*EXERCISE OBJECTIVE*. Each of the entries below should be written out exactly as it reads.
==== RAW DATA
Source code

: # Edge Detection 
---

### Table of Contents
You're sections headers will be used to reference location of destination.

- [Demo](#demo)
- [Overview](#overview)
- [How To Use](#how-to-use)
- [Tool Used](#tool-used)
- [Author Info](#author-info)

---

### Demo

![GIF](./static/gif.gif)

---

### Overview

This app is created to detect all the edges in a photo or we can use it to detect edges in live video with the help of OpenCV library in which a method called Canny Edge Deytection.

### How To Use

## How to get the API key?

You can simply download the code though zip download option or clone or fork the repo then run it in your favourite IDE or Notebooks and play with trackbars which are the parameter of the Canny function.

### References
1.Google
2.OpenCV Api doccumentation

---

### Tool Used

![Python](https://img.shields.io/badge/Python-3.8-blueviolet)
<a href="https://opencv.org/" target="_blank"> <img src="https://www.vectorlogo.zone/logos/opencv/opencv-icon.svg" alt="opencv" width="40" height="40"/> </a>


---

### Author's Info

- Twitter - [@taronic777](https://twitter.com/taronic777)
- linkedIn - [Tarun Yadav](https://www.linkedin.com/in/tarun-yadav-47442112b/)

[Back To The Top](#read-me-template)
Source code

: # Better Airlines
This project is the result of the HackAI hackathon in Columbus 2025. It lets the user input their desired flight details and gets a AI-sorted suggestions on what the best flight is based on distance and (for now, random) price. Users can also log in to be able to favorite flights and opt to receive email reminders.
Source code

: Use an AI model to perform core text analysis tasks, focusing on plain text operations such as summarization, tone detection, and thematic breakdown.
========
*ANSWER TO THE EXERCISE*.
Source code

: # Edge Detection 
---

### Table of Contents
You're sections headers will be used to reference location of destination.

- [Demo](#demo)
- [Overview](#overview)
- [How To Use](#how-to-use)
- [Tool Used](#tool-used)
- [Author Info](#author-info)

---

### Demo

![GIF](./static/gif.gif)

---

### Overview

This app is created to detect all the edges in a photo or we can use it to detect edges in live video with the help of OpenCV library in which a method called Canny Edge Deytection.

### How To Use

## How to get the API key?

You can simply download the code though zip download option or clone or fork the repo then run it in your favourite IDE or Notebooks and play with trackbars which are the parameter of the Canny function.

### References
1.Google
2.OpenCV Api doccumentation

---

### Tool Used

![Python](https://img.shields.io/badge/Python-3.8-blueviolet)
<a href="https://opencv.org/" target="_blank"> <img src="https://www.vectorlogo.zone/logos/opencv/opencv-icon.svg" alt="opencv" width="40" height="40"/> </a>


---

### Author's Info

- Twitter - [@taronic777](https://twitter.com/taronic777)
- linkedIn - [Tarun Yadav](https://www.linkedin.com/in/tarun-yadav-47442112b/)

[Back To The Top](#read-me-template)
Source code

: # Better Airlines
This project is the result of the HackAI hackathon in Columbus 2025. It lets the user input their desired flight details and gets a AI-sorted suggestions on what the best flight is based on distance and (for now, random) price. Users can also log in to be able to favorite flights and opt to receive email reminders.
Source code

: Use an AI model to perform core text analysis tasks, focusing on plain text operations such as summarization, tone detection, and thematic breakdown.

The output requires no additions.